In the case of a satelite gravity provids the centripetal acceleration. So gravity is allways "the same" as the centripetal acceleration (except perhaps when thrusters are being fired but let's ignore that).
So for a stable circular orbit gravity must provide exactly that acceleration. If it was more or less than that value the path wouldn't be circular.
The relationship between centripetal force and gravitational force of a satellite can be described by Newton's Law of Universal Gravitation. This law states that the force of gravity between two objects is directly proportional to the product of their masses and inversely proportional to the square of the distance between them. In the case of a satellite orbiting a larger object, such as a planet, the centripetal force (the force that keeps the satellite in its circular orbit) is equal to the gravitational force between the two objects.
The centripetal force is inversely proportional to the square of the distance between the satellite and the object it is orbiting. This means that as the distance increases, the force decreases. This is because the gravitational force also decreases with distance according to Newton's Law of Universal Gravitation. Therefore, if the distance between the satellite and the object increases, the centripetal force must also decrease in order for the two forces to remain equal.

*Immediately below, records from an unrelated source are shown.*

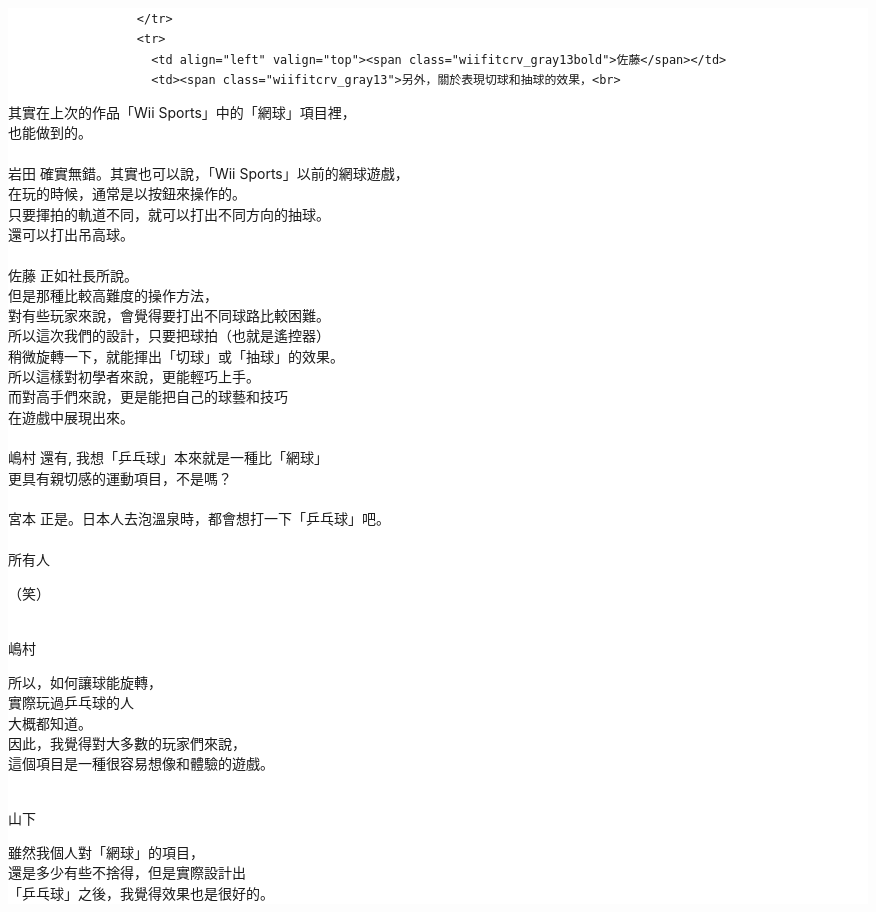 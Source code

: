                       </tr>
                      <tr>
                        <td align="left" valign="top"><span class="wiifitcrv_gray13bold">佐藤</span></td>
                        <td><span class="wiifitcrv_gray13">另外，關於表現切球和抽球的效果，<br>
其實在上次的作品「Wii Sports」中的「網球」項目裡，<br>
也能做到的。<br>
                          <br>
                        </span></td>
                      </tr>
                      <tr>
                        <td align="left" valign="top"><span class="wiifitcrv_gray13bold">岩田</span></td>
                        <td><span class="wiifitcrv_gray13">確實無錯。其實也可以說，「Wii Sports」以前的網球遊戲，<br>
在玩的時候，通常是以按鈕來操作的。<br>
只要揮拍的軌道不同，就可以打出不同方向的抽球。<br>
還可以打出吊高球。<br>
                          <br>
                        </span></td>
                      </tr>
                      <tr>
                        <td align="left" valign="top"><span class="wiifitcrv_gray13bold">佐藤</span></td>
                        <td><span class="wiifitcrv_gray13">正如社長所說。<br>
但是那種比較高難度的操作方法，<br>
對有些玩家來說，會覺得要打出不同球路比較困難。<br>
所以這次我們的設計，只要把球拍（也就是遙控器）<br>
稍微旋轉一下，就能揮出「切球」或「抽球」的效果。<br>
所以這樣對初學者來說，更能輕巧上手。<br>
而對高手們來說，更是能把自己的球藝和技巧<br>
在遊戲中展現出來。<br>
                          <br>
                        </span></td>
                      </tr>
                      <tr>
                        <td align="left" valign="top"><span class="wiifitcrv_gray13bold">嶋村</span></td>
                        <td><span class="wiifitcrv_gray13">還有, 我想「乒乓球」本來就是一種比「網球」<br>
更具有親切感的運動項目，不是嗎？<br>
                          <br>
                        </span></td>
                      </tr>
                      <tr>
                        <td align="left" valign="top" class="wiifitcrv_gray13bold">宮本</td>
                        <td class="wiifitcrv_gray13">正是。日本人去泡溫泉時，都會想打一下「乒乓球」吧。<br>
<br></td>
                      </tr>
                      <tr>
                        <td align="left" valign="top" class="wiifitcrv_gray13bold">所有人</td>
                        <td class="wiifitcrv_gray13"><p>（笑）<br>
                          <br>
                        </p>                          </td>
                      </tr>
                      <tr>
                        <td align="left" valign="top" class="wiifitcrv_gray13bold">嶋村</td>
                        <td class="wiifitcrv_gray13"><p>所以，如何讓球能旋轉，<br>
                            實際玩過乒乓球的人<br>
                            大概都知道。<br>
                            因此，我覺得對大多數的玩家們來說，<br>
                            這個項目是一種很容易想像和體驗的遊戲。<br>
                            <br>
                        </p>                          </td>
                      </tr>
                      <tr>
                        <td align="left" valign="top" class="wiifitcrv_gray13bold">山下</td>
                        <td class="wiifitcrv_gray13"><p>雖然我個人對「網球」的項目，<br>
                          還是多少有些不捨得，但是實際設計出 <br>
                          「乒乓球」之後，我覺得效果也是很好的。<br>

No, the centripetal force cannot be greater than the gravitational force in a stable orbit. If the centripetal force were to become greater, the satellite would experience an acceleration away from the object it is orbiting, causing it to break out of its orbit. In order for a satellite to remain in a stable orbit, the centripetal force and gravitational force must be equal.
The strength of the centripetal force on a satellite can be affected by the mass of the satellite, the mass of the object it is orbiting, and the distance between the two objects. As the mass of the satellite or the object it is orbiting increases, the force of gravity between them also increases, resulting in a stronger centripetal force. Conversely, as the distance between the two objects increases, the force of gravity decreases, resulting in a weaker centripetal force.
The speed of a satellite does not directly affect the centripetal force, but it does affect the orbit of the satellite. A higher speed will result in a larger orbit, while a lower speed will result in a smaller orbit. However, as long as the speed remains constant, the centripetal force will also remain constant as long as the distance and masses of the objects involved do not change.